Neutral citation: [2024] KEHC 8878 (KLR)

Republic of Kenya

In the High Court at Machakos

Civil Appeal E101 of 2022

JK Ng'arng'ar, J

July 25, 2024

Between

Directline Assurance Company Limited

Appellant

and

Catherine Nduku Munguti (Suing as the Legal Representative of the Estate of Kelvin Maingi Leonard)

Respondent

(An appeal from the judgment and decree of the Chief Magistrate’s Court at Machakos (M. A. Otindo, PM.) delivered on 5th July, 2022 in CMCC No. E035 of 2021)

Judgment

1. The respondent filed a plaint dated 26th January, 2021 in Machakos CMCC No.

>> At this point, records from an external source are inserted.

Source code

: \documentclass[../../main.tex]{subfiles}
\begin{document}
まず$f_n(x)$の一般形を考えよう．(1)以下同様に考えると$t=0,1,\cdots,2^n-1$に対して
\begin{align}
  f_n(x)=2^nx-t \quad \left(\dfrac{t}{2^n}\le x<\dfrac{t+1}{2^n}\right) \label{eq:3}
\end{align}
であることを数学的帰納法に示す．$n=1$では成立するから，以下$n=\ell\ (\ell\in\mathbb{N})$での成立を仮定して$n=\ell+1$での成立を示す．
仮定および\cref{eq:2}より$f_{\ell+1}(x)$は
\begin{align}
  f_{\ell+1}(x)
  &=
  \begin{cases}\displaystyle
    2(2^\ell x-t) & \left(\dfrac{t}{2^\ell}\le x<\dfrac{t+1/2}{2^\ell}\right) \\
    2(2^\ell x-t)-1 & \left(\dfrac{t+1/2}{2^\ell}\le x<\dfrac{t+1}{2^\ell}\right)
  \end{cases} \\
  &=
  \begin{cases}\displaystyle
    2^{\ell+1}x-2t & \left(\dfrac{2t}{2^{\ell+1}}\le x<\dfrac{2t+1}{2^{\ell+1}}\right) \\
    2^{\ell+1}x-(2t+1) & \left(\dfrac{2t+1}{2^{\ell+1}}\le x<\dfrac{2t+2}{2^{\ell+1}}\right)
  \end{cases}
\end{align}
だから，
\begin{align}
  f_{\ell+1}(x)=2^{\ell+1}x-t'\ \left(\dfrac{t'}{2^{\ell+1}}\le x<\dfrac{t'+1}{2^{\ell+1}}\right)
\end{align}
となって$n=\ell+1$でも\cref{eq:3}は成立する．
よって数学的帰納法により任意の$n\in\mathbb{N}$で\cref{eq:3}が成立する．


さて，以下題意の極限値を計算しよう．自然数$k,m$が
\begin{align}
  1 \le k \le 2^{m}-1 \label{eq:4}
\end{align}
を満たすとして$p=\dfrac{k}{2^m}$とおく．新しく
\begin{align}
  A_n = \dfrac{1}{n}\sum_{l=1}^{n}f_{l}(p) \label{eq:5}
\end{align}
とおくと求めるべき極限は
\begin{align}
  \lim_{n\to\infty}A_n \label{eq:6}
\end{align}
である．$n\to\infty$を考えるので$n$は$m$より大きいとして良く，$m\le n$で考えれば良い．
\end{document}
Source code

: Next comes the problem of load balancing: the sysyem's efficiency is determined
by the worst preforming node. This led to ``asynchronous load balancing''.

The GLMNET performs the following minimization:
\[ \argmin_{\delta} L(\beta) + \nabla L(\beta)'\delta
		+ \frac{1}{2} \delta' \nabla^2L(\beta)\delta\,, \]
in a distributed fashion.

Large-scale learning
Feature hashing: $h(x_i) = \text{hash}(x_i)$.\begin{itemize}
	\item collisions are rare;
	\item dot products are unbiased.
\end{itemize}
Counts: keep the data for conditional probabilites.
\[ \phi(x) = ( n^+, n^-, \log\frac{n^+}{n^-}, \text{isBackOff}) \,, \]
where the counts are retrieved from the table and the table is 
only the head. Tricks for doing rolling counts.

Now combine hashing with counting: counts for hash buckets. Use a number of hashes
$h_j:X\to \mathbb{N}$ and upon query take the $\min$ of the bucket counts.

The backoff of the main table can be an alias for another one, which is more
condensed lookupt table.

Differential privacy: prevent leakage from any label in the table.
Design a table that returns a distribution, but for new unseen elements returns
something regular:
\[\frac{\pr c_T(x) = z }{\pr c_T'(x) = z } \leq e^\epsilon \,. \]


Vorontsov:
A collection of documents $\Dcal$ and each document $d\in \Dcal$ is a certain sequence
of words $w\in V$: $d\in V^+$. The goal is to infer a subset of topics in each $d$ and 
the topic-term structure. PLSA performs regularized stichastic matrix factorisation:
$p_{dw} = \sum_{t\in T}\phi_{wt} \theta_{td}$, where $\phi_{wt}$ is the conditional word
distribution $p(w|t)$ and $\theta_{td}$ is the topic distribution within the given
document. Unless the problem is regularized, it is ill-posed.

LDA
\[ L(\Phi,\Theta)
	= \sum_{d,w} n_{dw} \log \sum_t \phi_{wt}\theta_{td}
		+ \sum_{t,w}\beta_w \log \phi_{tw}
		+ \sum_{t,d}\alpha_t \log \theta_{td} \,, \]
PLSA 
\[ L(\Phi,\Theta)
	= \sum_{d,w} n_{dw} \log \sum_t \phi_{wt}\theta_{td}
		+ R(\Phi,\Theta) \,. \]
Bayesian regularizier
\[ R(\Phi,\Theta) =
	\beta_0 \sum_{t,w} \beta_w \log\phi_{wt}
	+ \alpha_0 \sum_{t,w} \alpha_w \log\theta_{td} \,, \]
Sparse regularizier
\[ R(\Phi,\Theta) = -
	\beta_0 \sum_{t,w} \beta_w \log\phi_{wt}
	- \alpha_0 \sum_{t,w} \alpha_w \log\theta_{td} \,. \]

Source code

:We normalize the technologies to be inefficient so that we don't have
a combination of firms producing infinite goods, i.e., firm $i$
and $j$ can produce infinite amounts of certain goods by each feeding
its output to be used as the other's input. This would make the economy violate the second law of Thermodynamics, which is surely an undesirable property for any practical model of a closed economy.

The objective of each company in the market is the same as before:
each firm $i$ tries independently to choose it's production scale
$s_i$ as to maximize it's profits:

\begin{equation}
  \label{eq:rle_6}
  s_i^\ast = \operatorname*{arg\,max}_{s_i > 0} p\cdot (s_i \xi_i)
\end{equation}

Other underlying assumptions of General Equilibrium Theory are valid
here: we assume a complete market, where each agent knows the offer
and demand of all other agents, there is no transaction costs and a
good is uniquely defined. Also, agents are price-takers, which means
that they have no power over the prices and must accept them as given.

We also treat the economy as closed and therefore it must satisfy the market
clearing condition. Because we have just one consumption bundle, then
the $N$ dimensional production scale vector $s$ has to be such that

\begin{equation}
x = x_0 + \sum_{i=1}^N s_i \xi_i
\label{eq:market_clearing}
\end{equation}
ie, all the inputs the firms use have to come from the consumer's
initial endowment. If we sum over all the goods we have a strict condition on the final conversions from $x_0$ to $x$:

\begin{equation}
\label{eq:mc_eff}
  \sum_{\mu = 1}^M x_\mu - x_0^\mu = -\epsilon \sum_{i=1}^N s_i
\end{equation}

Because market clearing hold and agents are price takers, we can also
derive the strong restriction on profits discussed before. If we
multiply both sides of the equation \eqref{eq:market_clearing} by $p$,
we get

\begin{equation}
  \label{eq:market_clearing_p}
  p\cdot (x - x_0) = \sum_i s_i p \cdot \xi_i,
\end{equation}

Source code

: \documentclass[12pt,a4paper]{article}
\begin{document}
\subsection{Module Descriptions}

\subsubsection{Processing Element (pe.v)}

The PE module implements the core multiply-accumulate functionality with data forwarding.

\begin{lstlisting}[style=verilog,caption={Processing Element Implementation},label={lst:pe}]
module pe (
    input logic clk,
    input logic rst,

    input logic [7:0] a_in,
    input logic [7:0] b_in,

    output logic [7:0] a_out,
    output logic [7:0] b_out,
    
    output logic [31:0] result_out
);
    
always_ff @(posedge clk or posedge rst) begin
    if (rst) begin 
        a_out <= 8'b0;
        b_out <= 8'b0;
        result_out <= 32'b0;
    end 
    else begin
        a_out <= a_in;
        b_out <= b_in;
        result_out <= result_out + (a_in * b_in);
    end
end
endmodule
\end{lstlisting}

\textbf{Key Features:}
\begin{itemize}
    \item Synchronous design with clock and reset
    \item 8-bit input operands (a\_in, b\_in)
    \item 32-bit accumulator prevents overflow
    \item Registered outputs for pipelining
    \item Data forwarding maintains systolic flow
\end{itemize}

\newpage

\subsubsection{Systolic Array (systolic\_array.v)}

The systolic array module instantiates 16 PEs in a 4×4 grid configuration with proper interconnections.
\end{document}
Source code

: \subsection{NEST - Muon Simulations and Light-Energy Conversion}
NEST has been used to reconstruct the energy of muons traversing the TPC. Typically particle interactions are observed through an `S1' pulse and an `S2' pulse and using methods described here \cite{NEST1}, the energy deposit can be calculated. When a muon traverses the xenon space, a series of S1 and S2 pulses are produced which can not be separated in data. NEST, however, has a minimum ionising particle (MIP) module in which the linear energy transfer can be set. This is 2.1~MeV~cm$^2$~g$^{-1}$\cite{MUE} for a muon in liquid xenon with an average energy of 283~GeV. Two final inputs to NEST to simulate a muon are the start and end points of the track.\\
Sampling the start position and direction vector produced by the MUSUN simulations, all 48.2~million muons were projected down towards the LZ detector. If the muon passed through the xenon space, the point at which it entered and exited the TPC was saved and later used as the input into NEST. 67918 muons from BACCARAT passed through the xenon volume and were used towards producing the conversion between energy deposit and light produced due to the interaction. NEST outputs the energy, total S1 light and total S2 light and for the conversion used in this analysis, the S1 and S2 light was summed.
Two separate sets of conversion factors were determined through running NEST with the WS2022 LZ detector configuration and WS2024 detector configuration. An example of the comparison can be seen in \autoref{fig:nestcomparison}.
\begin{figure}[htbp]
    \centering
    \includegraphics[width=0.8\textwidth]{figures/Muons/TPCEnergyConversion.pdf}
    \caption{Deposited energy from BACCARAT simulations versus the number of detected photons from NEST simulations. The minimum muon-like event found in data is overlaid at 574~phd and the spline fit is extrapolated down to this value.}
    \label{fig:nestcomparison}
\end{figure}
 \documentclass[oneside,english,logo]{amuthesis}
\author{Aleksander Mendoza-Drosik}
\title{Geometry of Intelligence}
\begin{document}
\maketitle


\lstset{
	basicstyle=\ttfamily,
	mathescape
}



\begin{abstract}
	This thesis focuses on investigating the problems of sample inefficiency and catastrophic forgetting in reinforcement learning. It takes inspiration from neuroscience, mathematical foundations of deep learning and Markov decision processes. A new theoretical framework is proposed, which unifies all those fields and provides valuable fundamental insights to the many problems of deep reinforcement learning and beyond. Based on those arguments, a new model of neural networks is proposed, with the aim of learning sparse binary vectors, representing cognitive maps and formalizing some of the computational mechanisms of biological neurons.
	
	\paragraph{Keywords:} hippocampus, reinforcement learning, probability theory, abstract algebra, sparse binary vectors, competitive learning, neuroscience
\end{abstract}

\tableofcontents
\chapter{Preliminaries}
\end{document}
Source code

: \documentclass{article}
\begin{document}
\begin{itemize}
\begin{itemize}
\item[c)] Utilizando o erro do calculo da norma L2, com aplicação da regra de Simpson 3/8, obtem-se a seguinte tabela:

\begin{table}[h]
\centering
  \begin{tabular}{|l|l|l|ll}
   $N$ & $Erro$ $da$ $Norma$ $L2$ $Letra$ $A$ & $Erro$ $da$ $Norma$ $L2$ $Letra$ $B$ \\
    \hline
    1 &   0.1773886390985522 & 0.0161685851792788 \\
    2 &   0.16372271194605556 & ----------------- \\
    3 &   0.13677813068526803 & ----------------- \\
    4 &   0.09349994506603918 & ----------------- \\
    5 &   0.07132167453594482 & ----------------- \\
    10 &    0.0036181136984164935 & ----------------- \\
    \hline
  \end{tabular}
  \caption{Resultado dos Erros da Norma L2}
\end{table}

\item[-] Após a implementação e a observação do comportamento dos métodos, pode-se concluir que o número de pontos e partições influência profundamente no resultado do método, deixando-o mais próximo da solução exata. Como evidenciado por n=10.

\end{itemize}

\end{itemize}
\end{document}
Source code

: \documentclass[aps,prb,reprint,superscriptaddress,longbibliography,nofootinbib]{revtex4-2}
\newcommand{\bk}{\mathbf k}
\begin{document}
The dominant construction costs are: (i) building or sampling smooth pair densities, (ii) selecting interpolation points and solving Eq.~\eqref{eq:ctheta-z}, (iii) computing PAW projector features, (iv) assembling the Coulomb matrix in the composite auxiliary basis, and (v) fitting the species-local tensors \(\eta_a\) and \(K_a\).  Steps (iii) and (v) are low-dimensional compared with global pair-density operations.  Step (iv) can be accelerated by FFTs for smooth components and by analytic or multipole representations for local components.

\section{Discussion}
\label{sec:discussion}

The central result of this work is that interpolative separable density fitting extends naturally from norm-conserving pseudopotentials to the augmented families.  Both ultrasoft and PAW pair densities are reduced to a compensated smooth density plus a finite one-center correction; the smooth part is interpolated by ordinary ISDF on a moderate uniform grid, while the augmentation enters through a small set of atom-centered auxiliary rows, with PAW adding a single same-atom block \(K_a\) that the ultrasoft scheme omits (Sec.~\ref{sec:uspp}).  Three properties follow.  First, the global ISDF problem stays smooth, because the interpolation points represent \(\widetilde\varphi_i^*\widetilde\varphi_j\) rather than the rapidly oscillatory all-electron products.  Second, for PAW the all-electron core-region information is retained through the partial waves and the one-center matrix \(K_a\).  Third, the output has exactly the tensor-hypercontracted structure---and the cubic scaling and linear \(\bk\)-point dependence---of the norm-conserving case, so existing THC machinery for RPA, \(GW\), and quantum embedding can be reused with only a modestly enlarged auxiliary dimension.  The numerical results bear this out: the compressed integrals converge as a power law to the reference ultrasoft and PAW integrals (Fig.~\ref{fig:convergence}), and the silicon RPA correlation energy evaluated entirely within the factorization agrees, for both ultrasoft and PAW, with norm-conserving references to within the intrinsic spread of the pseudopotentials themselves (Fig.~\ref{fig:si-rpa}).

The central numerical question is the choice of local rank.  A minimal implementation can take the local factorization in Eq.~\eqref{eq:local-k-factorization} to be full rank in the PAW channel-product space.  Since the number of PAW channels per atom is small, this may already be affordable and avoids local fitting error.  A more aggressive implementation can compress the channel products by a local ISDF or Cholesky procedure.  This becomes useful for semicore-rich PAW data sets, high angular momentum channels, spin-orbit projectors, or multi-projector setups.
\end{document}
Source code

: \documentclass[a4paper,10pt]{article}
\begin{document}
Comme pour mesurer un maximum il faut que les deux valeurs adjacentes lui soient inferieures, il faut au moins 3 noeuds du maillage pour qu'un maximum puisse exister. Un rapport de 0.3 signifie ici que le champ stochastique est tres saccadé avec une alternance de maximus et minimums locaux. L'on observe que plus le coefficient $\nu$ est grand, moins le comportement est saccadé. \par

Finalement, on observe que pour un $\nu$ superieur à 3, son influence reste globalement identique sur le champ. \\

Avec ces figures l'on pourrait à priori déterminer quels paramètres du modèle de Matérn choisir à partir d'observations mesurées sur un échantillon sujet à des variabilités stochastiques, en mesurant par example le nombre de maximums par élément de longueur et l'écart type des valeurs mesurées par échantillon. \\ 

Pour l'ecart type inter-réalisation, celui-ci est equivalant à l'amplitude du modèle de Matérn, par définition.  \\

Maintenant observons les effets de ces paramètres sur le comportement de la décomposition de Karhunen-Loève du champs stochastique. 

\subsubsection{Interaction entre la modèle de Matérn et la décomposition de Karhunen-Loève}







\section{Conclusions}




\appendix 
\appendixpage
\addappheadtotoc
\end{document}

E035 of 2021. In it, the respondent averred that as the legal representative of the estate of the deceased namely Kelvin Maingi Leonard, she sued the insured owner of motor vehicle registration number KCH 587W, that is Trinity Transporters Limited, resulting from an accident that occurred on 1st February, 2017 in Machakos CMCC No. 462 of 2018. The said vehicle was insured by the appellant by dint of policy number 10xxxxxx that existed at the time the accident occurred.

2. The respondent averred that on 16th January, 2018, she issued a notice of intention to sue the appellant in line with the statutory provisions of the Insurance Act. Thereafter, she filed Machakos CMCC No. 462 of 2018 seeking compensation from the appellant’s insured. On 26th March, 2019, judgment on liability was obtained in her favor in the ratio of 90:10. On 25th September, 2020, a decree was issued and warrants in the sum of Kshs. 7,505,443. 00 extracted on her behalf. However, the insured has not settled the decretal sum as at the time of filing the suit. She observed that since the appellant was the insurer of the suit motor vehicle, it was duty bound to satisfy the decree. It is for those reasons that the respondent filed a declaratory suit seeking to compel the appellant to satisfy the sum of Kshs. 7,505,443. 00. She further prayed for costs of the suit.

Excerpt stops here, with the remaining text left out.